------ Supplied data

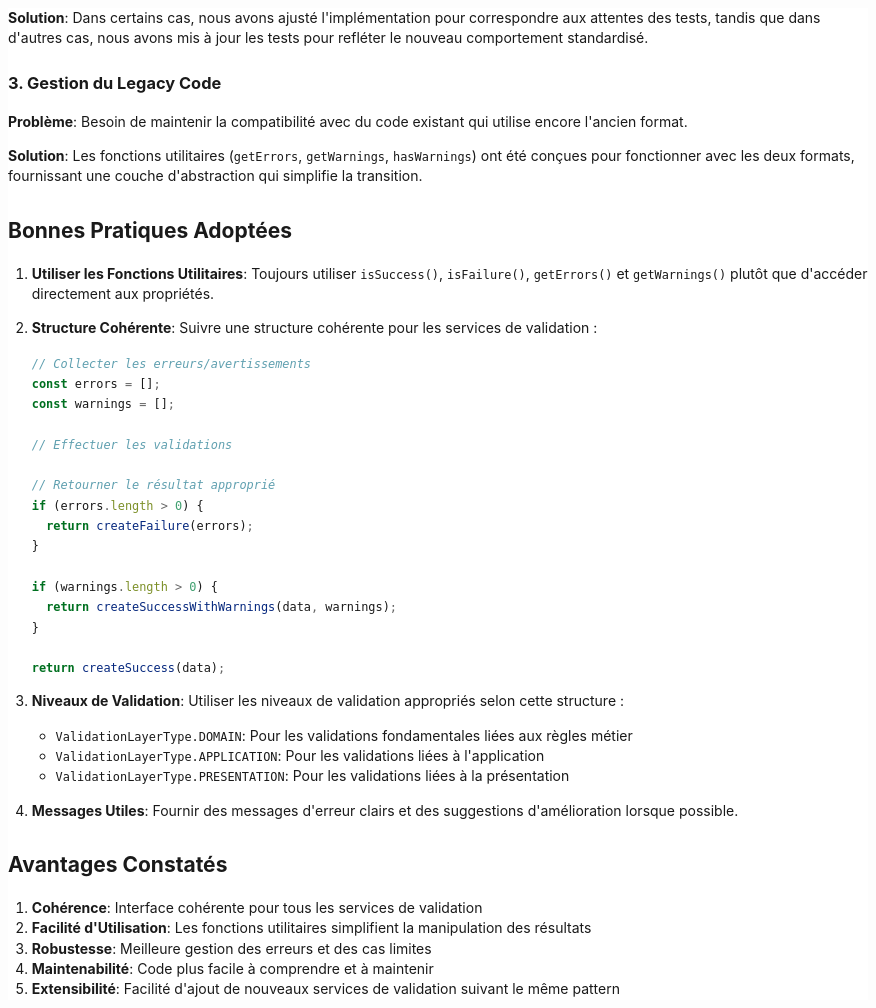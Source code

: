 **Solution**: Dans certains cas, nous avons ajusté l'implémentation pour correspondre aux attentes des tests, tandis que dans d'autres cas, nous avons mis à jour les tests pour refléter le nouveau comportement standardisé.

### 3. Gestion du Legacy Code

**Problème**: Besoin de maintenir la compatibilité avec du code existant qui utilise encore l'ancien format.

**Solution**: Les fonctions utilitaires (`getErrors`, `getWarnings`, `hasWarnings`) ont été conçues pour fonctionner avec les deux formats, fournissant une couche d'abstraction qui simplifie la transition.

## Bonnes Pratiques Adoptées

1. **Utiliser les Fonctions Utilitaires**: Toujours utiliser `isSuccess()`, `isFailure()`, `getErrors()` et `getWarnings()` plutôt que d'accéder directement aux propriétés.

2. **Structure Cohérente**: Suivre une structure cohérente pour les services de validation :

   ```typescript
   // Collecter les erreurs/avertissements
   const errors = [];
   const warnings = [];

   // Effectuer les validations

   // Retourner le résultat approprié
   if (errors.length > 0) {
     return createFailure(errors);
   }

   if (warnings.length > 0) {
     return createSuccessWithWarnings(data, warnings);
   }

   return createSuccess(data);
   ```

3. **Niveaux de Validation**: Utiliser les niveaux de validation appropriés selon cette structure :

   - `ValidationLayerType.DOMAIN`: Pour les validations fondamentales liées aux règles métier
   - `ValidationLayerType.APPLICATION`: Pour les validations liées à l'application
   - `ValidationLayerType.PRESENTATION`: Pour les validations liées à la présentation

4. **Messages Utiles**: Fournir des messages d'erreur clairs et des suggestions d'amélioration lorsque possible.

## Avantages Constatés

1. **Cohérence**: Interface cohérente pour tous les services de validation
2. **Facilité d'Utilisation**: Les fonctions utilitaires simplifient la manipulation des résultats
3. **Robustesse**: Meilleure gestion des erreurs et des cas limites
4. **Maintenabilité**: Code plus facile à comprendre et à maintenir
5. **Extensibilité**: Facilité d'ajout de nouveaux services de validation suivant le même pattern

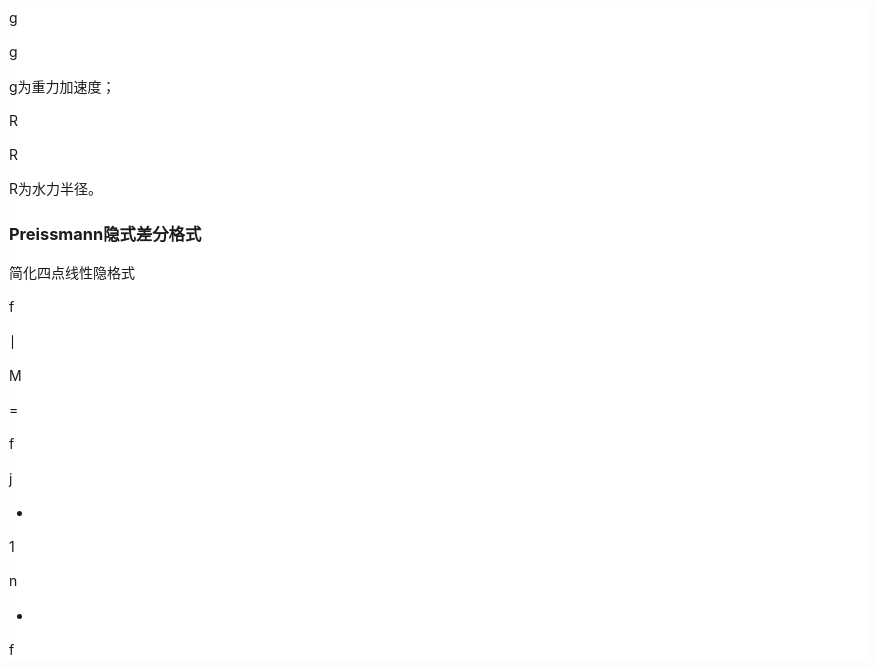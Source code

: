  


 g 

 

 g 


 g为重力加速度； 

 


 R 

 

 R 


 R为水力半径。


### Preissmann隐式差分格式


简化四点线性隐格式  

 

 

 f 

 

 ∣ 


 M 

 

 = 

 

 

 f 

 

 j 


 + 


 1 

 

 n 

 

 + 

 

 f 

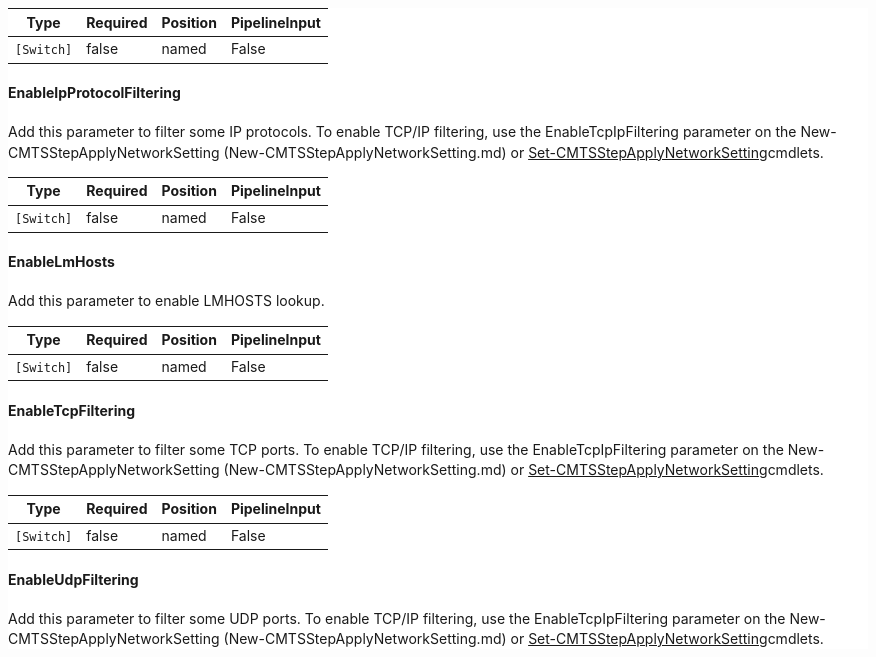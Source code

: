 



|Type      |Required|Position|PipelineInput|
|----------|--------|--------|-------------|
|`[Switch]`|false   |named   |False        |



#### **EnableIpProtocolFiltering**

Add this parameter to filter some IP protocols. To enable TCP/IP filtering, use the EnableTcpIpFiltering parameter on the New-CMTSStepApplyNetworkSetting (New-CMTSStepApplyNetworkSetting.md) or [Set-CMTSStepApplyNetworkSetting](Set-CMTSStepApplyNetworkSetting.md)cmdlets.






|Type      |Required|Position|PipelineInput|
|----------|--------|--------|-------------|
|`[Switch]`|false   |named   |False        |



#### **EnableLmHosts**

Add this parameter to enable LMHOSTS lookup.






|Type      |Required|Position|PipelineInput|
|----------|--------|--------|-------------|
|`[Switch]`|false   |named   |False        |



#### **EnableTcpFiltering**

Add this parameter to filter some TCP ports. To enable TCP/IP filtering, use the EnableTcpIpFiltering parameter on the New-CMTSStepApplyNetworkSetting (New-CMTSStepApplyNetworkSetting.md) or [Set-CMTSStepApplyNetworkSetting](Set-CMTSStepApplyNetworkSetting.md)cmdlets.






|Type      |Required|Position|PipelineInput|
|----------|--------|--------|-------------|
|`[Switch]`|false   |named   |False        |



#### **EnableUdpFiltering**

Add this parameter to filter some UDP ports. To enable TCP/IP filtering, use the EnableTcpIpFiltering parameter on the New-CMTSStepApplyNetworkSetting (New-CMTSStepApplyNetworkSetting.md) or [Set-CMTSStepApplyNetworkSetting](Set-CMTSStepApplyNetworkSetting.md)cmdlets.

------------

# Task requirements
How many lines in the records contain the word "Utiliser"? Reply with that number only.

# Solved exercise
2